Ponting rides on luck towards recovery
Ricky Ponting had not yet scored when he survived an lbw shout. He had not yet scored when he should have been run out. He was 20 when an edge onto the pads popped up to where short leg might have been. He was 34 when a hasty call for a single ran out Usman Khawaja. He was 63 when another tight lbw appeal was survived, this time after consultation with the DRS. And he was 67 when he walked off the Gabba in the company of his captain Michael Clarke, unbeaten at the end of day two.
Luck, providence, good fortune. Whatever it may be called, Ponting found it in Brisbane against New Zealand, and travelled on its coat-tails to the outskirts of a first Test century for 23 months and 28 innings. Much like the important 62 he had made against South Africa to give Australia's fourth innings chase a start in Johannesburg, this was not vintage Ponting. But it was a less star-crossed Ponting than the one who has cussed all manner of odd or questionable dismissals as he has fought to keep his fading career from being snuffed out completely.
The first notion that Ponting might be a batsman susceptible to swings of outrageous misfortune took place in 2005 at Trent Bridge, when he was run out by the England substitute fielder Gary Pratt as Australia tried desperately to stave off the loss of the Ashes. Ponting took issue with Pratt's presence in place of a resting fast bowler, and pondered what might have been. Other run-outs took place, notably at The Oval in 2009 and at Mohali in 2010, each time Ponting the non-striker and each time the victim of a direct hit. There have been freakish catches: think Paul Collingwood at the WACA ground in December 2010 .There have also been debatable verdicts, like the Jimmy Anderson lbw or slips catch - some are still unsure what - at Lord's in 2009.
Of course, such dismissals have been in the minority, next to the firm front-foot press and edge into the slips, the falling-across-the-crease lbw (a recent favourite), the hook shot to oblivion, and the brain fade against the opposing spin bowler. Yet it is difficult to escape the notion that Ponting has considered himself to not be playing badly, simply getting out. Trenchant responses to questions about his place in the team, upon returning from South Africa, are testament to that.
A neat measure of Ponting's helping of luck at the Gabba arrived via the fates of the batsmen at the other end. David Warner, on debut, swayed away from a short ball but not far enough to prevent Tim Southee from touching his gloves on the way through to Reece Young. There was little misfortune about the fact that Phillip Hughes was caught in the slip cordon - it has happened far too often to be deemed an ill-event - but more about the rasping low catch held by Martin Guptill. And Khawaja, referred to more than once as the man to occupy Ponting's place in the Australian batting orders of the future, was far more sinned against than sinning when Ponting called him through for a run that was barely there at first, and not there at all once Kane Williamson had under-armed the stumps down.
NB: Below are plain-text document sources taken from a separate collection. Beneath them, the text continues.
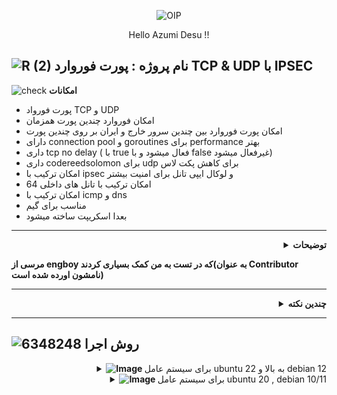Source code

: 

<p align="center">
  <img src="https://github.com/Azumi67/PortforwardSec/assets/119934376/8993e9dc-6b78-4543-850c-6c5e6dcc9843" alt="OIP">
</p>
<div align="center">

Hello Azumi Desu !!

</div>

![R (2)](https://github.com/Azumi67/PrivateIP-Tunnel/assets/119934376/a064577c-9302-4f43-b3bf-3d4f84245a6f)
نام پروژه : پورت فوروارد TCP & UDP با IPSEC
---------------------------------------------------------------

![check](https://github.com/Azumi67/PrivateIP-Tunnel/assets/119934376/13de8d36-dcfe-498b-9d99-440049c0cf14)
**امکانات**
- پورت فورواد TCP و UDP
- امکان فوروارد چندین پورت همزمان
- امکان پورت فوروارد بین چندین سرور خارج و ایران بر روی چندین پورت
- دارای connection pool و goroutines برای performance بهتر
- داری tcp no delay ( با true فعال میشود و با false غیرفعال میشود)
- داری codereedsolomon برای udp برای کاهش پکت لاس
- امکان ترکیب با ipsec و لوکال ایپی تانل برای امنیت بیشتر
- امکان ترکیب با تانل های داخلی 64
- امکان ترکیب با icmp و dns
- مناسب برای گیم 
- بعدا اسکریپت ساخته میشود
-----------------------

 <div align="right">
  <details>
    <summary><strong>توضیحات</strong></summary>
  
------------------------------------ 
 <div align="right">
   
- این برنامه برای یادگیری بیشتر و ipsec نوشته شده است و این برنامه در طی زمان، بهبود میابد. اگر دوست داشتید استفاده کنید
- در حال حاضر من از این برنامه برای گیم آنلاین هم استفاده میکنم.
- اسکریپت هم برایش میسازم.
- هم چنین udp با استفاده از سوکت و buffer size و codereedsolomon اضافه شده است.
- به udp، کانکشن پول و goroutines برای performance بهتر اضافه شد.
- تنها برای UDP نیاز است که سوکت نصب شده باشد و برای TCP نیازی نیست.
- در udp از reedsolomon برای کاهش پکت لاس استفاده شده که به عبارتی از two data shards and two parity shards استفاده شده است
- از هدر استفاده نکنید چون شاید مشکل دار شوید. در هر صورت برای گیم به هدر نیازی ندارم. بعدا به این پروژه xray core را در صورت امکان اضافه میکنم .
- اگر با ایپی 4 جواب نگرفتید ، با ایپی 6 native یا لوکال تست نمایید. من خودم شخصا با همشون جواب گرفتم
- این پورت فوروارد با لوکال و ipsec استفاده خواهد شد(برای امنیت بیشتر)
- این پورت فوروارد بعدا با تانل داخلی هم ترکیب خواهد شد
- به این برنامه tcp no delay هم برای پینگ بهتر اضافه شد. بافر سایز هم توسط کامند لاین، قابل تغییر میباشد و همچنین از تعداد goroutines 100 برای performance استفاده میکند
- بعدا این پروژه اپدیت خواهد شد و برای ترکیب با پروژه های دیگر،‌ feature های جدید در صورت نیاز اضافه خواهد شد.
- اگر‌ از این پروژه استفاده کردید و مشکلی دیدید میتوانید در قسمت issues یا ایمیل به اطلاع من برسانید
  </details>
</div>

**مرسی از engboy که در تست به من کمک بسیاری کردند(به عنوان Contributor نامشون اورده شده است)**

---------------------
<div align="right">
  <details>
    <summary><strong>چندین نکته</strong></summary>
    
  ------------------------------------ 
   <div align="right">

- اگر به هر دلیلی udp در سرور شما لیمیت بود، از geneve و ایپی 4 یا ایپی 6 استفاده نمایید.
- اگر باز هم لیمیت سرور ایران شما زیاد بود ، به صورت kcp و tcp برای گیم استفاده نمایید.
- برای tcp نیازی به نصب هیچ پروگرامی ندارید و فقط udp از پایه سوکت استفاده میکند.
- امکانش هست که در سرور شما، بعضی از روش های لوکال بسته یا لیمیت شده باشد (فرقی بین اسکریپت با manual نیست)،‌پس بهتره از روش های جایگزین استفاده کنید و بعد پورت فوروارد انجام دهید.
  </details>
</div>

------------------------------------ 
  ![6348248](https://github.com/Azumi67/PrivateIP-Tunnel/assets/119934376/398f8b07-65be-472e-9821-631f7b70f783)
**روش اجرا**
-

 <div align="right">
  <details>
    <summary><strong><img src="https://github.com/Azumi67/Rathole_reverseTunnel/assets/119934376/fcbbdc62-2de5-48aa-bbdd-e323e96a62b5" alt="Image"> </strong>برای سیستم عامل ubuntu 22 به بالا و debian 12</summary>
  
------------------------------------ 

 **برای استفاده از گو، پکیج گو را اول نصب کنید.(میتونید از اسکریپت پروژه های گو من برای نصب استفاده نمایید)**

 <div align="left">
   
  ```
  apt update -y
  apt install wget -y
  apt install unzip -y
  wget https://github.com/Azumi67/PortforwardSec/releases/download/v1.0.1/azumi.zip
  unzip azumi.zip -d /root/portforward
  cd portforward
  chmod +x azuminodelay
  chmod +x azumi4
  chmod +x azumi6
  for tcp ipv4 : ./azuminodelay iranip 5051 kharejip 5051 tcp true 65535
  for tcp ipv6 : ./azuminodelay :: 5051 kharejipv6 5051 tcp true 65535
  for udp ipv4 : ./azumi4 --iranPort 5051 --remoteIP kharejipv4 --remotePort 5051 --bufferSize 65507
  for udp ipv6 : /azumi6 --iranPort 5051 --remoteIP kharejipv6 --remotePort 5051 --bufferSize 65507
  
  ```

 <div align="right">
  - برای مولتی باید چندین سرویس با همین دستورات بسازید

  </details>
</div>
 <div align="right">
  <details>
    <summary><strong><img src="https://github.com/Azumi67/Rathole_reverseTunnel/assets/119934376/fcbbdc62-2de5-48aa-bbdd-e323e96a62b5" alt="Image"> </strong>برای سیستم عامل ubuntu 20 , debian 10/11</summary>

 <div align="left">
   
```
install go package
sudo apt-get install git-all
git clone https://github.com/Azumi67/PortforwardSec
cd PortforwardSec
go clean -modcache
go mod tidy
go get github.com/Azumi67/PortforwardSec/tcp
go get github.com/Azumi67/PortforwardSec/nodelay
go get github.com/Azumi67/PortforwardSec/udp4
go get github.com/Azumi67/PortforwardSec/udp6
go get github.com/klauspost/reedsolomon
go run azumi4.go --install or go run azumi6.go --install [For UDP only]
[TCP] : go run azumi.go ip-iran port-iran ip-kharej port-kharej tcp
[TCP & No delay] : go run azuminodelay.go ip-iran port-iran ip-kharej port-kharej tcp true/false buffersize
[UDP4] : go run azumi4.go --iranPort portiran --remoteIP ipkharej --remotePort portkharej --bufferSize 65507
[UDP6] : go run azumi6.go --iranPort portiran --remoteIP ipkharej --remotePort portkharej --bufferSize 65507

=======

**Note** : example for upgrade : go get -u github.com/Azumi67/PortforwardSec/udp4

=======

TCP Example :

example IPV4 : go run azumi.go 1.1.1.1 5050 1.1.1.2 5050 tcp

example IPV6 : go run azumi.go :: 5050 2002::db8:1 5050 tcp

=======

TCP No delay Example :

example IPV4 : go run azuminodelay.go 100.100.100.100 5050 200.200.200.200 5050 tcp true 65535

example IPV6 : go run azuminodelay.go :: 5050 2002::db8:1 5050 tcp true 65535

=======

UDP Example 

example IPV4 : go run azumi4.go --iranPort 5051 --remoteIP 200.100.20.100 --remotePort 5051 --bufferSize 65507

example IPV6 : go run azumi6.go --iranPort 5051 --remoteIP 2002::db8:1 --remotePort 5051 --bufferSize 65507
```
 <div align="right">
- برای مولتی پورت باید سرویس جداگانه برای هر پورت بسازید ( اگر نیاز به آموزش داشتید داخل issue بگید)

  </details>
</div>

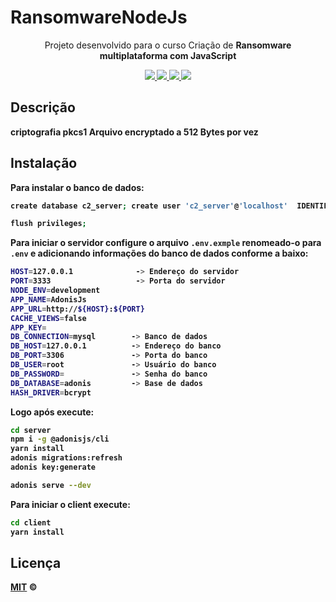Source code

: # RansomwareNodeJs

<p align="center">Projeto desenvolvido para o curso Criação de <strong>Ransomware<strong> multiplataforma com JavaScript</p>
<p align="center">
  <a aria-label="Versão do Node" href="https://nodejs.org/pt-br/">
    <img src="https://img.shields.io/badge/Node.js@lts-12.14.1-informational?logo=Node.JS"></img>
  </a>
  <a aria-label="Gerenciador de pacotes" href="https://yarnpkg.com/">
    <img src="https://img.shields.io/badge/yarn-1.19.0-informational?logo=yarn"></img>
    <a aria-label="Versão do MySql" href="https://www.mysql.com/">
    <img src="https://img.shields.io/badge/MySql-5.7.26-informational?logo=mysql"></img>
  <a aria-label="Concluindo em " href="#">
    <img src="https://img.shields.io/badge/Dias-4-green"></img>
  </a>
</p>

## Descrição


criptografia pkcs1
Arquivo encryptado a 512 Bytes  por vez 

## Instalação
Para instalar o banco de dados:
```bash
create database c2_server; create user 'c2_server'@'localhost'  IDENTIFIED WITH mysql_native_password BY 'secret'; grant all privileges on c2_server.* to 'c2_server'@'localhost';

flush privileges;
```
Para iniciar o servidor configure o arquivo `.env.exmple` renomeado-o para `.env` e adicionando informações do banco de dados conforme a baixo:
```bash
HOST=127.0.0.1              -> Endereço do servidor
PORT=3333                   -> Porta do servidor
NODE_ENV=development        
APP_NAME=AdonisJs
APP_URL=http://${HOST}:${PORT}
CACHE_VIEWS=false
APP_KEY=
DB_CONNECTION=mysql        -> Banco de dados
DB_HOST=127.0.0.1          -> Endereço do banco
DB_PORT=3306               -> Porta do banco
DB_USER=root               -> Usuário do banco
DB_PASSWORD=               -> Senha do banco
DB_DATABASE=adonis         -> Base de dados
HASH_DRIVER=bcrypt
```
Logo após execute:
```bash
cd server
npm i -g @adonisjs/cli
yarn install
adonis migrations:refresh
adonis key:generate

adonis serve --dev
```
Para iniciar o client execute:
```bash
cd client
yarn install
```

## Licença

[MIT](./LICENSE) &copy; 

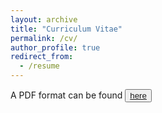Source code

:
 ```yaml
---
layout: archive
title: "Curriculum Vitae"
permalink: /cv/
author_profile: true
redirect_from:
  - /resume
---
```

<!--
哈哈我是注释，不会在浏览器中显示。
<p>A PDF format can be found <a href='https://github.com/TsingQAQ/TsingQAQ.github.io/blob/master/files/CV_Jixiang_Qing.pdf'><font color="blue">here</font></a></p>
-->

<!--
A PDF format can be found <span style="color:#337FE5;"><a class="ke-insertfile" href="/files/CV_Jixiang_Qing.pdf" target="_blank"><a class="ke-insertfile" href="/files/CV_Jixiang_Qing.pdf" target="_blank">here</a></a></span>{: .notice--success}
-->

<!--
A PDF format can be found [here](/files/CV_Jixiang_Qing.pdf){: .btn .btn--default font-size: 20px; }
{: .notice--success}
-->

A PDF format can be found  <button type="button" class="btn btn-link">[here](/files/CV_Jixiang_Qing.pdf)</button>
The wastefulness of that dismissal, and its age-old negative implications for the batsman who survived it, was not lost on Ponting. He had, after all, been there quite a few times himself in recent years. Four balls later, he leaned into an extra cover drive from the bowling of Chris Martin that was as delectable, if not violent, as any stroke he has played since his first Test in 1995. Others would soon follow. The pull shot was played with a roll of the wrists to keep it down, a back foot punch skidded between cover and mid off to raise 50, and a pair of cuts off pace and spin took advantage as the visitors' bowling grew unaccountably generous.
Generous too was the marginal no-ball that allowed Clarke to keep batting with Ponting, having dragged Doug Bracewell onto the stumps. Quite apart from their postures as captain and predecessor, Clarke and Ponting desire more frequent partnerships. Their last of any great note in Tests took place the last time Ponting made a Test century, a double against Pakistan in Hobart in 2010. "If you look at the way we play fast bowling and spin bowling, it's probably vastly different," Ponting said in August. "Michael tends to use his feet against the spinners a bit more than I do, and we both probably play fast bowling a little bit differently as well, so if you sat back and looked at it that way, you'd think we'd be a very successful partnership together, but so far it probably hasn't been as productive as we would have liked. Hopefully that changes in the next couple of years."
At the close, brought ludicrously early by the kind of bad light adjudication that would preclude almost all Test cricket at Headingley and quite a lot in New Zealand, Ponting was 33 runs from a century, though considerably further short of the type of score he will be envisaging for himself and the team he once captained. He was happy to be batting with Clarke, and together the lucky duo have the chance to bury New Zealand at the same time Ponting's batting is revived.